## Task description
Each entry below is to be copied verbatim.

## Material for this exercise
☆ ☆ ☆
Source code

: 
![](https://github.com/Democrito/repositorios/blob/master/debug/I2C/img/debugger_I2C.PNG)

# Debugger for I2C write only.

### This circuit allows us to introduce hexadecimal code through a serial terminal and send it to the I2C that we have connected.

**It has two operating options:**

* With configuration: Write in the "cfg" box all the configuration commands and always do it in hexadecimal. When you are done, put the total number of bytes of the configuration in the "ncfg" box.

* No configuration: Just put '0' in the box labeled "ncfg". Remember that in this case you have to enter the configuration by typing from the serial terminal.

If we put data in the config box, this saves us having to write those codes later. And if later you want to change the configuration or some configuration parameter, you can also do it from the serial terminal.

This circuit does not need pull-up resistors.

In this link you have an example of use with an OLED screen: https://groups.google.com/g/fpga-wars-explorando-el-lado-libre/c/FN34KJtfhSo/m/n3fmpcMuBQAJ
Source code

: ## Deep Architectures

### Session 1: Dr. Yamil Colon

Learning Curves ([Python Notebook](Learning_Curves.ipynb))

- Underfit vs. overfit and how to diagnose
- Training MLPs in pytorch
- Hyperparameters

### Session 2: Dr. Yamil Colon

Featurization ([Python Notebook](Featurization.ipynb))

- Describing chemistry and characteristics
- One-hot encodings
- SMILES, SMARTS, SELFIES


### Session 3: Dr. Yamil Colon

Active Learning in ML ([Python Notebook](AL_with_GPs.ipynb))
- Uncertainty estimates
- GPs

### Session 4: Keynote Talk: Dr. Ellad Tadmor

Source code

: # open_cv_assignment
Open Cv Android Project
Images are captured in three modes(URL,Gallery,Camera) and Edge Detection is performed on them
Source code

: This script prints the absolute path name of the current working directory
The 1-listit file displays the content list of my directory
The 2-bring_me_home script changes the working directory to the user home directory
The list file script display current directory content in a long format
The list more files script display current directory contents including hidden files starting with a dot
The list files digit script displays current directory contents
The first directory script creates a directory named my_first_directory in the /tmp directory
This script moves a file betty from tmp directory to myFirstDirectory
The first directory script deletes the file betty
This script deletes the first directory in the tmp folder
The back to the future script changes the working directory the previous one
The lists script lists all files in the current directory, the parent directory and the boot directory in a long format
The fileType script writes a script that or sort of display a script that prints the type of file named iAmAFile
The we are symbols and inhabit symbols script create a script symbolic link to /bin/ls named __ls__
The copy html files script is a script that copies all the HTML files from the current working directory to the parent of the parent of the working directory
☆ ☆ ☆
## Output for this exercise
Source code

: 
![](https://github.com/Democrito/repositorios/blob/master/debug/I2C/img/debugger_I2C.PNG)

# Debugger for I2C write only.

### This circuit allows us to introduce hexadecimal code through a serial terminal and send it to the I2C that we have connected.

**It has two operating options:**

* With configuration: Write in the "cfg" box all the configuration commands and always do it in hexadecimal. When you are done, put the total number of bytes of the configuration in the "ncfg" box.

* No configuration: Just put '0' in the box labeled "ncfg". Remember that in this case you have to enter the configuration by typing from the serial terminal.

If we put data in the config box, this saves us having to write those codes later. And if later you want to change the configuration or some configuration parameter, you can also do it from the serial terminal.

This circuit does not need pull-up resistors.

In this link you have an example of use with an OLED screen: https://groups.google.com/g/fpga-wars-explorando-el-lado-libre/c/FN34KJtfhSo/m/n3fmpcMuBQAJ
Source code

: ## Deep Architectures

### Session 1: Dr. Yamil Colon

Learning Curves ([Python Notebook](Learning_Curves.ipynb))

- Underfit vs. overfit and how to diagnose
- Training MLPs in pytorch
- Hyperparameters

### Session 2: Dr. Yamil Colon

Featurization ([Python Notebook](Featurization.ipynb))

- Describing chemistry and characteristics
- One-hot encodings
- SMILES, SMARTS, SELFIES


### Session 3: Dr. Yamil Colon

Active Learning in ML ([Python Notebook](AL_with_GPs.ipynb))
- Uncertainty estimates
- GPs

### Session 4: Keynote Talk: Dr. Ellad Tadmor

Source code

: # open_cv_assignment
Open Cv Android Project
Images are captured in three modes(URL,Gallery,Camera) and Edge Detection is performed on them
Source code

: This script prints the absolute path name of the current working directory
The 1-listit file displays the content list of my directory
The 2-bring_me_home script changes the working directory to the user home directory
The list file script display current directory content in a long format
The list more files script display current directory contents including hidden files starting with a dot
The list files digit script displays current directory contents
The first directory script creates a directory named my_first_directory in the /tmp directory
This script moves a file betty from tmp directory to myFirstDirectory
The first directory script deletes the file betty
This script deletes the first directory in the tmp folder
The back to the future script changes the working directory the previous one
The lists script lists all files in the current directory, the parent directory and the boot directory in a long format
The fileType script writes a script that or sort of display a script that prints the type of file named iAmAFile
The we are symbols and inhabit symbols script create a script symbolic link to /bin/ls named __ls__
The copy html files script is a script that copies all the HTML files from the current working directory to the parent of the parent of the working directory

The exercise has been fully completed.